### [Assigned task]
Find the lines below in which the string "assinatura" occurs. Copy each one.

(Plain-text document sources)
※ ※ ※

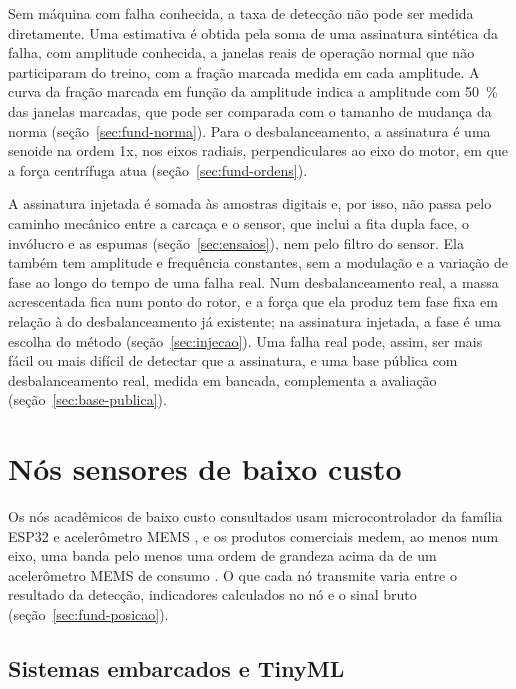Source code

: Sem máquina com falha conhecida, a taxa de detecção não pode ser medida diretamente. Uma estimativa é obtida pela soma de uma assinatura sintética da falha, com amplitude conhecida, a janelas reais de operação normal que não participaram do treino, com a fração marcada medida em cada amplitude. A curva da fração marcada em função da amplitude indica a amplitude com \SI{50}{\percent} das janelas marcadas, que pode ser comparada com o tamanho de mudança da norma (seção~\ref{sec:fund-norma}). Para o desbalanceamento, a assinatura é uma senoide na ordem 1x, nos eixos radiais, perpendiculares ao eixo do motor, em que a força centrífuga atua (seção~\ref{sec:fund-ordens}).

A assinatura injetada é somada às amostras digitais e, por isso, não passa pelo caminho mecânico entre a carcaça e o sensor, que inclui a fita dupla face, o invólucro e as espumas (seção~\ref{sec:ensaios}), nem pelo filtro do sensor. Ela também tem amplitude e frequência constantes, sem a modulação e a variação de fase ao longo do tempo de uma falha real. Num desbalanceamento real, a massa acrescentada fica num ponto do rotor, e a força que ela produz tem fase fixa em relação à do desbalanceamento já existente; na assinatura injetada, a fase é uma escolha do método (seção~\ref{sec:injecao}). Uma falha real pode, assim, ser mais fácil ou mais difícil de detectar que a assinatura, e uma base pública com desbalanceamento real, medida em bancada, complementa a avaliação (seção~\ref{sec:base-publica}).

\section{Nós sensores de baixo custo}\label{sec:fund-nos}

Os nós acadêmicos de baixo custo consultados usam microcontrolador da família ESP32 e acelerômetro MEMS \cite{antonini2023,chevtchenko2023,kolok2025}, e os produtos comerciais medem, ao menos num eixo, uma banda pelo menos uma ordem de grandeza acima da de um acelerômetro MEMS de consumo \cite{bentlynevada2025,erbessd2025,tractian2022}. O que cada nó transmite varia entre o resultado da detecção, indicadores calculados no nó e o sinal bruto (seção~\ref{sec:fund-posicao}).

\subsection{Sistemas embarcados e TinyML}\label{sec:fund-embarcados}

※ ※ ※

### [Result for this exercise]
: Sem máquina com falha conhecida, a taxa de detecção não pode ser medida diretamente. Uma estimativa é obtida pela soma de uma assinatura sintética da falha, com amplitude conhecida, a janelas reais de operação normal que não participaram do treino, com a fração marcada medida em cada amplitude. A curva da fração marcada em função da amplitude indica a amplitude com \SI{50}{\percent} das janelas marcadas, que pode ser comparada com o tamanho de mudança da norma (seção~\ref{sec:fund-norma}). Para o desbalanceamento, a assinatura é uma senoide na ordem 1x, nos eixos radiais, perpendiculares ao eixo do motor, em que a força centrífuga atua (seção~\ref{sec:fund-ordens}).
A assinatura injetada é somada às amostras digitais e, por isso, não passa pelo caminho mecânico entre a carcaça e o sensor, que inclui a fita dupla face, o invólucro e as espumas (seção~\ref{sec:ensaios}), nem pelo filtro do sensor. Ela também tem amplitude e frequência constantes, sem a modulação e a variação de fase ao longo do tempo de uma falha real. Num desbalanceamento real, a massa acrescentada fica num ponto do rotor, e a força que ela produz tem fase fixa em relação à do desbalanceamento já existente; na assinatura injetada, a fase é uma escolha do método (seção~\ref{sec:injecao}). Uma falha real pode, assim, ser mais fácil ou mais difícil de detectar que a assinatura, e uma base pública com desbalanceamento real, medida em bancada, complementa a avaliação (seção~\ref{sec:base-publica}).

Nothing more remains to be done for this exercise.